Le cheminement de l’usine de Hawkesbury

Le directeur général de l’entreprise de Hawkesbury, M. Dicaire, a raconté que M. Arthur Tessier, père de Maurice, avait suivi le cheminement de l’usine d’embouteillage tout au long de son histoire, de leurs propriétaires et de leurs différentes adresses. Son métier d’embouteilleur consistait entre autres à mesurer la quantité de gaz contenue dans l’eau au moment de poser la capsule, surveiller le nettoyage des bouteilles effectué partiellement à la main, et l’embouteillage comme tel. Les bouteilles étaient enfilées manuellement sur des brosses actionnées par des machines pour le nettoyage. Un gicleur effectuait le rinçage lorsque les bouteilles y étaient acheminées.

La compagnie a compté jusqu’à 29 employés : des étudiants de l’école secondaire y travaillaient aussi le soit pour coller les étiquettes sur les anciennes bouteilles.

Après l’installation d’une pompe sur place à l’ancienne usine de Gurd’s, l’eau était déversée dans quelque six barils de cuivre par jour. Chacun d’eux contenait 45 gallons, ce qui constituait le travail de toute une journée.
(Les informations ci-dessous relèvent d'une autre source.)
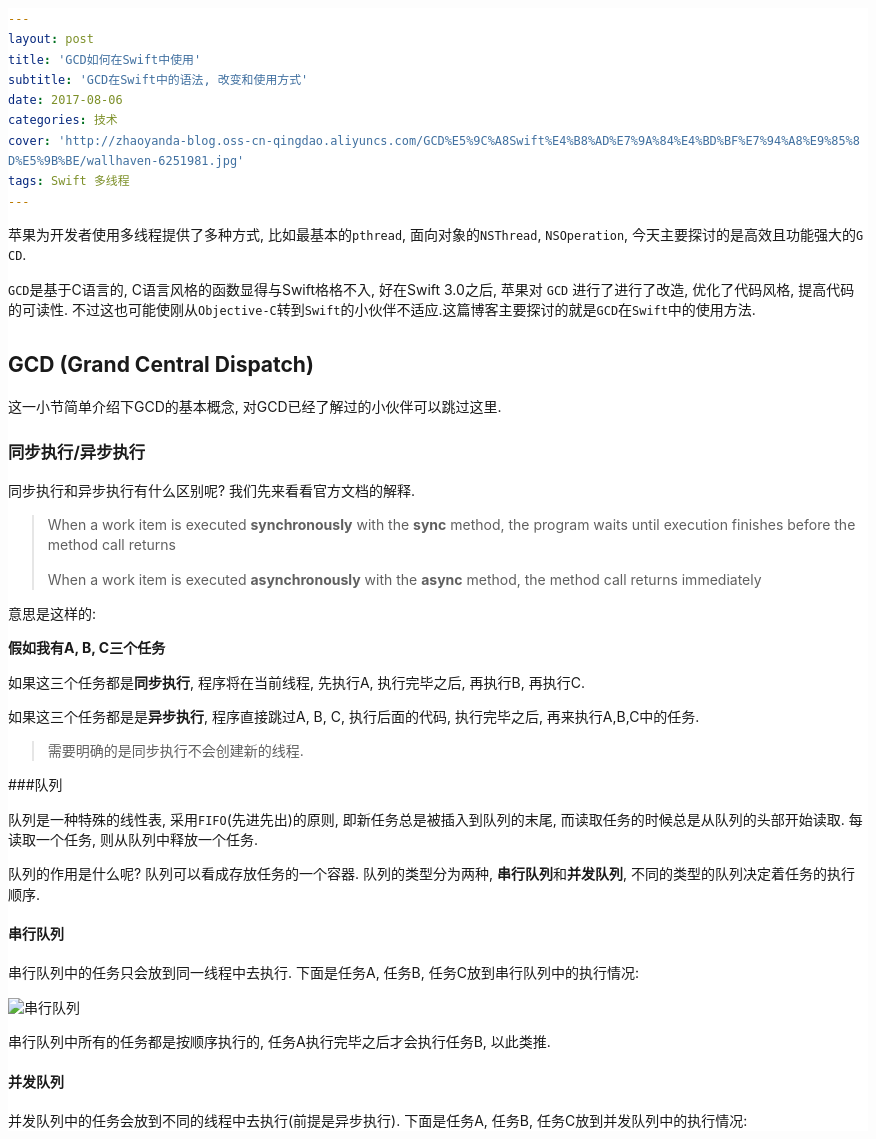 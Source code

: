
 ```yaml
---
layout: post
title: 'GCD如何在Swift中使用'
subtitle: 'GCD在Swift中的语法, 改变和使用方式'
date: 2017-08-06
categories: 技术
cover: 'http://zhaoyanda-blog.oss-cn-qingdao.aliyuncs.com/GCD%E5%9C%A8Swift%E4%B8%AD%E7%9A%84%E4%BD%BF%E7%94%A8%E9%85%8D%E5%9B%BE/wallhaven-6251981.jpg'
tags: Swift 多线程
---
```


苹果为开发者使用多线程提供了多种方式, 比如最基本的`pthread`, 面向对象的`NSThread`, `NSOperation`, 今天主要探讨的是高效且功能强大的`GCD`. 

`GCD`是基于C语言的, C语言风格的函数显得与Swift格格不入, 好在Swift 3.0之后, 苹果对 `GCD` 进行了进行了改造, 优化了代码风格, 提高代码的可读性. 不过这也可能使刚从`Objective-C`转到`Swift`的小伙伴不适应.这篇博客主要探讨的就是`GCD`在`Swift`中的使用方法.

## GCD (Grand Central Dispatch)
这一小节简单介绍下GCD的基本概念, 对GCD已经了解过的小伙伴可以跳过这里.

### 同步执行/异步执行

同步执行和异步执行有什么区别呢? 我们先来看看官方文档的解释.

> When a work item is executed **synchronously** with the **sync** method, the program waits until execution finishes before the method call returns
> 
> When a work item is executed **asynchronously** with the **async** method, the method call returns immediately

意思是这样的:

**假如我有A, B, C三个任务**

如果这三个任务都是**同步执行**, 程序将在当前线程, 先执行A, 执行完毕之后, 再执行B, 再执行C.

如果这三个任务都是是**异步执行**, 程序直接跳过A, B, C, 执行后面的代码, 执行完毕之后, 再来执行A,B,C中的任务.

> 需要明确的是同步执行不会创建新的线程.



###队列

队列是一种特殊的线性表, 采用`FIFO`(先进先出)的原则, 即新任务总是被插入到队列的末尾, 而读取任务的时候总是从队列的头部开始读取. 每读取一个任务, 则从队列中释放一个任务. 

队列的作用是什么呢? 队列可以看成存放任务的一个容器. 队列的类型分为两种, **串行队列**和**并发队列**, 不同的类型的队列决定着任务的执行顺序.

####  串行队列
串行队列中的任务只会放到同一线程中去执行. 下面是任务A, 任务B, 任务C放到串行队列中的执行情况:

![串行队列](http://zhaoyanda-blog.oss-cn-qingdao.aliyuncs.com/GCD%E5%9C%A8Swift%E4%B8%AD%E7%9A%84%E4%BD%BF%E7%94%A8%E9%85%8D%E5%9B%BE/%E4%B8%B2%E8%A1%8C%20%E9%98%9F%E5%88%97.png)

串行队列中所有的任务都是按顺序执行的, 任务A执行完毕之后才会执行任务B, 以此类推. 

#### 并发队列
并发队列中的任务会放到不同的线程中去执行(前提是异步执行). 下面是任务A, 任务B, 任务C放到并发队列中的执行情况:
M. Dicaire a énuméré six différentes liqueurs douces embouteillées chez-lui à un moment ou à un autre, soit le Kik, Gurd’s, Orange Crush, Hit, John Collin’s, 7-Up, sans compter le Cream Soda, et la bière d’épinette, ainsi que le Nectar de différentes compagnies.

C’était à son entreprise à veiller à la mise en marché de son produit et en faire la distribution. Son territoire comprenait Prescott et Russell, en Ontario, ainsi que le comté de Soulanges au Québec, et la région comprise entre Brownsburg, St-Placide et Duhamel-Thurso de l’autre côté de la rivière Outaouais. À titre de promotion, plusieurs bicyclettes ont été tirées au sort parmi les clients, sans oublier que durant quelque temps, trois capsules de liqueur douce valaient un laissez-passer pour la présentation d’un film le vendredi soir.

L’Orange Crush a toujours été un produit en demande pour l’entreprise de Hawkesbury; M. Sabourin avait refusé en 1936 la franchise de Coca-Cola parce qu’à cette époque, une caisse de Coke était vendue pour chaque sept caisses d’orangeade.

L’entrepôt de Caledonia Springs a été vendu à M. Cameron de Vankleek Hill en 1963 pour être démoli il y a cinq ou six ans. Retourné récemment sur le terrain, M. Dicaire a reconnu les pins importés de Glasgow en Écosse par M. Gurd à l’époque, ainsi que la pompe manuelle à deux hommes, toujours en place près du puits.

Ses souvenirs et les informations qu’il a obtenues de bouche à oreille relatent que durant l’époque de la prohibition en Ontario, les wagons chargés de whisky étaient repérés durant une halte sur la voie ferrée, perforés à l’aide d’un vilebrequin sous les tonneaux, vidés dans d’autres contenants pour être revendus en fraude sous une capsule de Cream Soda aux amateurs du coin.